# "Annie Get Your Gun" prop list



## LordOfTheTechies (Feb 3, 2009)

My theatre is doing "Annie Get Your Gun," and I have been talked into pulling props. Does anyone have a completed props list on hand that they could email me?

Thanks


----------



## Footer (Feb 3, 2009)

Prop lists change on a show by show basis. I rarely end up with the same props the script lists. Go through the script and figure out what the script calls for. Then, talk to your SM, ASM, and Director on what they want. Usually those two things differ rather greatly.


----------



## LordOfTheTechies (Feb 4, 2009)

Thats probably what I should do. I was asking out of pure laziness.
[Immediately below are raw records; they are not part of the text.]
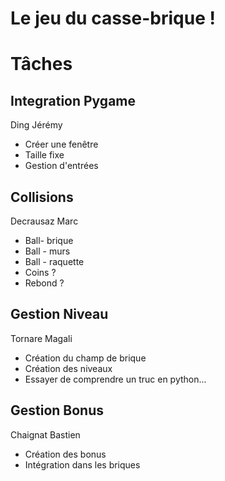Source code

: # Le jeu du casse-brique !

# Tâches

## Integration Pygame

Ding Jérémy

- Créer une fenêtre
- Taille fixe
- Gestion d'entrées

## Collisions

Decrausaz Marc

- Ball- brique
- Ball - murs
- Ball - raquette
- Coins ?
- Rebond ?

## Gestion Niveau

Tornare Magali

- Création du champ de brique
- Création des niveaux
- Essayer de comprendre un truc en python...

## Gestion Bonus

Chaignat Bastien

- Création des bonus
- Intégration dans les briques


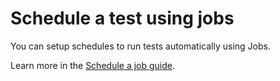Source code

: # Schedule a test using jobs

You can setup schedules to run tests automatically using Jobs.

Learn more in the [Schedule a job guide](/how-to-guides/Setting-up-jobs/schedule-a-job.md).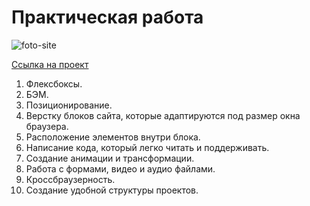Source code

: # **Практическая работа**
![foto-site](https://user-images.githubusercontent.com/87523552/225083089-41aa0f7b-b98f-414d-aebb-21f45c59da75.png)

[Ссылка на проект](https://renatibragimov1987.github.io/how-to-learn/index.html)

1. Флексбоксы.
2. БЭМ.
3. Позиционирование.
4. Верстку блоков сайта, которые адаптируются под размер окна браузера.
5. Расположение элементов внутри блока.
6. Написание кода, который легко читать и поддерживать.
7. Создание анимации и трансформации.
8. Работа с формами, видео и аудио файлами.
9. Кроссбраузерность.
10. Создание удобной структуры проектов.
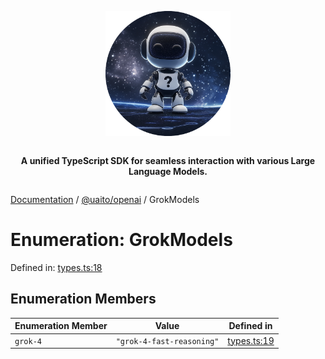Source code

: <div style="display:flex; flex-direction:column; align-items:center;">
<p align="center">
  <img src="../UAITO.png" alt="UAITO Logo" width="200"/>
</p>

<p align="center">
  <strong>A unified TypeScript SDK for seamless interaction with various Large Language Models.</strong>
</p>
</div>

[Documentation](README.md) / [@uaito/openai](@uaito.openai.md) / GrokModels

# Enumeration: GrokModels

Defined in: [types.ts:18](https://github.com/elribonazo/uaito/blob/02b540c7fb117ee73578d4c4974ca392894aea8b/packages/openai/src/types.ts#L18)

## Enumeration Members

| Enumeration Member | Value | Defined in |
| ------ | ------ | ------ |
| <a id="grok-4"></a> `grok-4` | `"grok-4-fast-reasoning"` | [types.ts:19](https://github.com/elribonazo/uaito/blob/02b540c7fb117ee73578d4c4974ca392894aea8b/packages/openai/src/types.ts#L19) |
This script doesn't have a prop list, so I was just hoping someone else had something easily accesible that I could start with.


----------



## derekleffew (Feb 4, 2009)

1 - gun
1 - dog named "Sandy"

optional:
DVD of _Old Yeller_.


----------



## LightingPenguin (Feb 4, 2009)

derekleffew said:


> 1 - gun
> 1 - dog named "Sandy"
> 
> optional:
> DVD of _Old Yeller_.



1. script
2. paper/pencil
3. a few hours


----------



## LordOfTheTechies (Feb 5, 2009)

Ok I get it, I'll have to find a cure for my laziness, suck it up and just finish it. = ) Thanks anyway.


----------



## DaveySimps (Feb 6, 2009)

[QUOTE
1. script
2. paper/pencil
3. a few hours[/QUOTE]

And perhaps some caffeine?

~Dave


----------